Users pay for storing the blockchain and shall be entitled to vote for its size. Every miner deals with the trade-off between balancing the costs and profit from the fees and sets his own “soft-limit” for creating blocks. Also the core rule for the maximum block size is necessary for preventing the blockchain from being flooded with bogus transaction, however this value should not be hard-coded.

Let M_N be the median value of the last N blocks sizes. Then the “hard-limit” for the size of accepting blocks is 2*M_N . It averts the blockchain from bloating but still allows the limit to slowly grow with time if necessary.

Transaction size does not need to be limited explicitly. It is bounded by the size of a block; and if somebody wants to create a huge transaction with hundreds of inputs/outputs (or with the high ambiguity degree in ring signatures), he can do so by paying sufficient fee.

The median window is not mentioned at all, so it was likely just inherited from the source. I'm not sure whether Monero changed this. In any case - it's arbitrary.

Changing it to a smaller value would make the system more responsive in case of increased transaction pressure and it could clear the backlog faster & cheaper (fee-wise).

Changing it to a bigger value would make the system less responsive and any queue would likely take longer to clear but the system would be more resistant to manipulation - like if someone is willing pay higher fees just to inflate the block size, it would cost them more with a bigger window.

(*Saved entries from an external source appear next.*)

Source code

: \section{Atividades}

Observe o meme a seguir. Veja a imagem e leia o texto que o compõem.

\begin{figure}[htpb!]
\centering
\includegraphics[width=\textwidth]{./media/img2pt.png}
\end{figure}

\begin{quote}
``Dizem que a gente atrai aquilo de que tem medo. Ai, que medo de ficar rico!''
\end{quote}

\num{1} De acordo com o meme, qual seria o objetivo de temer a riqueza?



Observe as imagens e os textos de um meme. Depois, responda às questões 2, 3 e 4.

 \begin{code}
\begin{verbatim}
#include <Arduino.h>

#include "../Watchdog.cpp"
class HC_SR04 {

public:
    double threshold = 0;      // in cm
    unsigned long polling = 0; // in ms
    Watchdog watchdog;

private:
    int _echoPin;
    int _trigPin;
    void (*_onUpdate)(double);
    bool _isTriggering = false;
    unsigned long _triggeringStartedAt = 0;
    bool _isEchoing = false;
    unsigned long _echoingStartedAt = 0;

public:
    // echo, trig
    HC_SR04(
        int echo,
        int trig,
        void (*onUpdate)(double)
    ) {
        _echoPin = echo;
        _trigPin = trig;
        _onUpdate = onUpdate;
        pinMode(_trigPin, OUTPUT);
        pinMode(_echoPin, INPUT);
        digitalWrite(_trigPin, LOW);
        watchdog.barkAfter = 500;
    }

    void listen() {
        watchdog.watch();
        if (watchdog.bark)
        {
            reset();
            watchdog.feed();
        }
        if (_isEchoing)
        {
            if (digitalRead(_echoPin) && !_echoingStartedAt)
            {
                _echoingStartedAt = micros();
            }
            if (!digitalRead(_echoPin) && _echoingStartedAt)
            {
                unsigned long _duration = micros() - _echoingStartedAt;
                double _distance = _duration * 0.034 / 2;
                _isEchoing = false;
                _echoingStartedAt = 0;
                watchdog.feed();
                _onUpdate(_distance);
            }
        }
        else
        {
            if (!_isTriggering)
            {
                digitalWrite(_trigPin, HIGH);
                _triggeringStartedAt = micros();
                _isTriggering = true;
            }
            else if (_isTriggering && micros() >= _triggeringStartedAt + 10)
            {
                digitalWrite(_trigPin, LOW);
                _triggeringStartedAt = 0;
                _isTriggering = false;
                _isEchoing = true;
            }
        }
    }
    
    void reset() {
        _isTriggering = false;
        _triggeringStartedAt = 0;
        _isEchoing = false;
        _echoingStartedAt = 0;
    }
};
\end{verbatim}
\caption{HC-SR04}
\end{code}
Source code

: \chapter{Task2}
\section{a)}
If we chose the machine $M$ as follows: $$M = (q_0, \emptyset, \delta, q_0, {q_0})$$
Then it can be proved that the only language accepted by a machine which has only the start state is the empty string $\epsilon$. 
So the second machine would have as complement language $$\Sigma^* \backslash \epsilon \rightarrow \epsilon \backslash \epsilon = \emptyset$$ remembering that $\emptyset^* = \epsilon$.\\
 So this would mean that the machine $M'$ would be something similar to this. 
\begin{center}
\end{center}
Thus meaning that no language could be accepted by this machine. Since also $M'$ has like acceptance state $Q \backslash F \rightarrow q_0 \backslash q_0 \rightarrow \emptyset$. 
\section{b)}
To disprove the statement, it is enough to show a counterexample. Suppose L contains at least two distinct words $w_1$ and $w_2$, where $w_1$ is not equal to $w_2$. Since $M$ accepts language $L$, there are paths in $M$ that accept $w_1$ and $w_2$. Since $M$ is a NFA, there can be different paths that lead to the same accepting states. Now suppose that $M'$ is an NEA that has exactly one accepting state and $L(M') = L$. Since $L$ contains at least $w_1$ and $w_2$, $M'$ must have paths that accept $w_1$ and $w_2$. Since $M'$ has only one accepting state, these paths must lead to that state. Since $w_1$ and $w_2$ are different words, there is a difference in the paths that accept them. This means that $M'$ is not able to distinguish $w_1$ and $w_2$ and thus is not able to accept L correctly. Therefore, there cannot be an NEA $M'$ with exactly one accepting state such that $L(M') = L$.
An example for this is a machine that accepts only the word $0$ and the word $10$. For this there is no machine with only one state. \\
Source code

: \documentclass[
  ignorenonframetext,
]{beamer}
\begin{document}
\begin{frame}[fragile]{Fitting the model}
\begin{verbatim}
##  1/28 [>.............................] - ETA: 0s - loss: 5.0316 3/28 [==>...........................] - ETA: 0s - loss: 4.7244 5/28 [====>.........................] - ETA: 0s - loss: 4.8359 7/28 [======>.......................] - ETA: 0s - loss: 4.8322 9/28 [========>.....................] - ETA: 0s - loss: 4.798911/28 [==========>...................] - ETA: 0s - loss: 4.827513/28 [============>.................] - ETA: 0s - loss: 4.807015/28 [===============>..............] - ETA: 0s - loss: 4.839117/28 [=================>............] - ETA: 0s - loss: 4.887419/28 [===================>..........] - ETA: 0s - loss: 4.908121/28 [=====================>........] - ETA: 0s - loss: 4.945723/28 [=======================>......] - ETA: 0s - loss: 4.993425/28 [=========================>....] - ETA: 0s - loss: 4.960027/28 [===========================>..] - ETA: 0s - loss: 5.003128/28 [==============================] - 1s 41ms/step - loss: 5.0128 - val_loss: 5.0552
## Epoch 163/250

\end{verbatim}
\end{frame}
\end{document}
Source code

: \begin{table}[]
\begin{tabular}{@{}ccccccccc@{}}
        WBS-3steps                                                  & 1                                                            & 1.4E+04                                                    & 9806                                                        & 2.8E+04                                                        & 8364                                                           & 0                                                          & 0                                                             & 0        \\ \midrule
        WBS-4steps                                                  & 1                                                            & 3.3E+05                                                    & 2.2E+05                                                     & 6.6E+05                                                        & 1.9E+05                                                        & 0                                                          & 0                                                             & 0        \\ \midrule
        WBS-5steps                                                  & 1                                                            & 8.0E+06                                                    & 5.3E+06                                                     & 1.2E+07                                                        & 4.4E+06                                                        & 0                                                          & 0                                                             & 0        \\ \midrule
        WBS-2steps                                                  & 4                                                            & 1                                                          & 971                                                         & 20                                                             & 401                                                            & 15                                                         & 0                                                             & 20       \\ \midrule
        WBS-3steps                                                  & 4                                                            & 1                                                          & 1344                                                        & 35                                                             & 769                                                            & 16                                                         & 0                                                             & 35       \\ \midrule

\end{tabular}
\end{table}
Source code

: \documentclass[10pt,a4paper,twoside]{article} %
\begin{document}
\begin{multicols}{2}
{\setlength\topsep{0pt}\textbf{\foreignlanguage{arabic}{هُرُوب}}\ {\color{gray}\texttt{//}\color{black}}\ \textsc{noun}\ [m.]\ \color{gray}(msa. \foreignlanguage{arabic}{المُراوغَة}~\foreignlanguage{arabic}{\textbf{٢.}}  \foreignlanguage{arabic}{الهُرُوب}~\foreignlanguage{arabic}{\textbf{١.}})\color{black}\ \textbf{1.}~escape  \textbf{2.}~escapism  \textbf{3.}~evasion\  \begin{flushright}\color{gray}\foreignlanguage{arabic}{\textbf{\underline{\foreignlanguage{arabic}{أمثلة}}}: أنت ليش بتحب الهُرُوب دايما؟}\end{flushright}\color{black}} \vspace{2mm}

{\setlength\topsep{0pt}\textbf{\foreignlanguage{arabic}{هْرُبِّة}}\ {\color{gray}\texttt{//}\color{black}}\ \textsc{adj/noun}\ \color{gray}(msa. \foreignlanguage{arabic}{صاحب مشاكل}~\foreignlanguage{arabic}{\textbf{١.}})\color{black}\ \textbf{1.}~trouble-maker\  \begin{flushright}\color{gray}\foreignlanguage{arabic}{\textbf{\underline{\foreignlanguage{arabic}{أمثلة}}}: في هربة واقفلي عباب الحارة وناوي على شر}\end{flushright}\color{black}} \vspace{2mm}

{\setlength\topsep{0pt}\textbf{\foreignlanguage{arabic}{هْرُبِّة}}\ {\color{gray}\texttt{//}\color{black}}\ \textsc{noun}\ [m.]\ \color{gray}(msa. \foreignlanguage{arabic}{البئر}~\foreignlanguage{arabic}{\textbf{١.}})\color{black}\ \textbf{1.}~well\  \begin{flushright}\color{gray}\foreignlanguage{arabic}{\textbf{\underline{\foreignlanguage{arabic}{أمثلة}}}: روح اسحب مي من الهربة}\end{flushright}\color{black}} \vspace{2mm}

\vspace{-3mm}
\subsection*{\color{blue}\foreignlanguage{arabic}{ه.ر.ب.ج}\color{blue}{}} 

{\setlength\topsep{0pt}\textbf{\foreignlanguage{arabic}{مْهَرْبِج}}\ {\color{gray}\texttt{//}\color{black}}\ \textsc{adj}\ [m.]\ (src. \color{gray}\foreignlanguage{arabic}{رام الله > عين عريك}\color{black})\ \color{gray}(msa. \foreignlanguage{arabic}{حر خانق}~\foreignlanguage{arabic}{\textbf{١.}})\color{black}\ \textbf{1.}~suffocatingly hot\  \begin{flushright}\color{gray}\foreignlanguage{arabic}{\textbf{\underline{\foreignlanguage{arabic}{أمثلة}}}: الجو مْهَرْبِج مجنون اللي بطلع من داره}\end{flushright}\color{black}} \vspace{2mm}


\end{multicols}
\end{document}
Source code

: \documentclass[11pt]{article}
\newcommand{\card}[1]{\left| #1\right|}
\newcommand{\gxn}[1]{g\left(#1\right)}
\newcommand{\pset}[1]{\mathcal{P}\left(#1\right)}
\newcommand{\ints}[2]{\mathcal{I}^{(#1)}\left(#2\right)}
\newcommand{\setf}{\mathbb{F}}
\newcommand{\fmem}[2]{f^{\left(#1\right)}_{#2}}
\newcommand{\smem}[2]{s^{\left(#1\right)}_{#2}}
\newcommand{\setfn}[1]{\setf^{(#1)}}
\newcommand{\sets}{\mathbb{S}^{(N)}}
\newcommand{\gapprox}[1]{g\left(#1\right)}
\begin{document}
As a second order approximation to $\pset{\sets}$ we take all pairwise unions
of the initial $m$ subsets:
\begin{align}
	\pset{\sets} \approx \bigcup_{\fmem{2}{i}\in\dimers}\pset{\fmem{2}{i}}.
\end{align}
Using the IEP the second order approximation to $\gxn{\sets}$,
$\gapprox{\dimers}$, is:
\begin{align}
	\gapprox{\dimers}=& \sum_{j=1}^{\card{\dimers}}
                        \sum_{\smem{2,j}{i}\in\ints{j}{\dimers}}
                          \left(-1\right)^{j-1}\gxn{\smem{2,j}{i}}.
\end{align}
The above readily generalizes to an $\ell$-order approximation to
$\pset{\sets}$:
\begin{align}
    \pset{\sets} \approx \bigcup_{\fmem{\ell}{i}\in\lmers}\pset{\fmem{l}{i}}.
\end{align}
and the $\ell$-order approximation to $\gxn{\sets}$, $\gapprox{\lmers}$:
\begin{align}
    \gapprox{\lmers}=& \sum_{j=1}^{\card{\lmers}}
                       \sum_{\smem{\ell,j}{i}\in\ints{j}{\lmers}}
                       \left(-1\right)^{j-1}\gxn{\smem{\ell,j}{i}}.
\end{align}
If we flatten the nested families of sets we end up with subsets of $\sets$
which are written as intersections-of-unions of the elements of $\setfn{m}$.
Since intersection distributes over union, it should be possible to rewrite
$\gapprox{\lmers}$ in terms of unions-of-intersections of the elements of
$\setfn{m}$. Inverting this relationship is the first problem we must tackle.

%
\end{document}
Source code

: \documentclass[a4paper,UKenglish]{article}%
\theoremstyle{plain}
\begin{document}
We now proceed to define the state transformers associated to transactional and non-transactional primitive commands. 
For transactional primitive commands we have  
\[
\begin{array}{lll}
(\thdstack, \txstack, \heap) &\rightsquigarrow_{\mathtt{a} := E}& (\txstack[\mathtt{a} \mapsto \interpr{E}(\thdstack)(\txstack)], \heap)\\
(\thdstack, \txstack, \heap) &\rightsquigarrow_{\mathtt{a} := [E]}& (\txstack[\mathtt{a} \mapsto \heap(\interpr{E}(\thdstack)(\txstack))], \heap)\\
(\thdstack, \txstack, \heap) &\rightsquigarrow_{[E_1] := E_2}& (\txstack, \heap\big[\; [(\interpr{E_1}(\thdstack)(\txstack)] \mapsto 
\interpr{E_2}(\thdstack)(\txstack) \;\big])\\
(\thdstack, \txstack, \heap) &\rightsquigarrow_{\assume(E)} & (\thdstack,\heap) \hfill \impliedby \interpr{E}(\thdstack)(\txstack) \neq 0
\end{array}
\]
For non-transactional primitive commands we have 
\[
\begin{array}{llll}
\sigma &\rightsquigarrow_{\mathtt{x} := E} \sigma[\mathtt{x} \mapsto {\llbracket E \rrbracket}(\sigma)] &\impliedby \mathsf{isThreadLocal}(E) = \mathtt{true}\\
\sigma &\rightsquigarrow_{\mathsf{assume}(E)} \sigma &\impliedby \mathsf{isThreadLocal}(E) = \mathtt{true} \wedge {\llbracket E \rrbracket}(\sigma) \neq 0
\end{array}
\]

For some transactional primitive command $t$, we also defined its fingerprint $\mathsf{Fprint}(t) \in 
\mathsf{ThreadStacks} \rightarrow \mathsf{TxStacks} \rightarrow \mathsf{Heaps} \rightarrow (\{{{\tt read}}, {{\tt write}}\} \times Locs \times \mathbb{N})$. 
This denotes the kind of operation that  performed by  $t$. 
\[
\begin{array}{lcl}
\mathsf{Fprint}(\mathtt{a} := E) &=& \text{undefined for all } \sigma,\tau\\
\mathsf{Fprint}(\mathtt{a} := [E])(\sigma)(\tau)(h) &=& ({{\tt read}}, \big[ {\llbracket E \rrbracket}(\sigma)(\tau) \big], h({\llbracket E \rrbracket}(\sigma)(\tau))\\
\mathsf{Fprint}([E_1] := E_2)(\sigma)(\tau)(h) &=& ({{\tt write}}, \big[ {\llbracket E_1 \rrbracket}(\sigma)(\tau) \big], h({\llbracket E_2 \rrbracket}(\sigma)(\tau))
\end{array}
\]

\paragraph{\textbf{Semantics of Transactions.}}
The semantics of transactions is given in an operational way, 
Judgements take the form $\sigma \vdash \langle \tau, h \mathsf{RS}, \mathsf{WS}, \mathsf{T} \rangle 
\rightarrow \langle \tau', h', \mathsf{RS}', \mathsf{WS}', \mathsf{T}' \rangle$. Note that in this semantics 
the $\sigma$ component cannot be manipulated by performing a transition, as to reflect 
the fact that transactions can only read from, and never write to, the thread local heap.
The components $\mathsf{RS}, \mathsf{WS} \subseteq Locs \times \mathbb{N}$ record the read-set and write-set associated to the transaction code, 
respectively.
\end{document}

While the choice of median is not explained in too much detail, it is convenient because it means that a single actor can't move the blocksize. You will always need more than 50% of blocks to be bigger (or smaller) than median to actually affect the median. So, users have to first "bribe" the miners for an increase (enough to compensate for the penalty) but it's no guarantee - the miners don't have to mine a bigger block even though it'd be more economic, so 51% miners could block any increase regardless of the fee - if they see it as a risk for their operations due to bandwith requirements etc.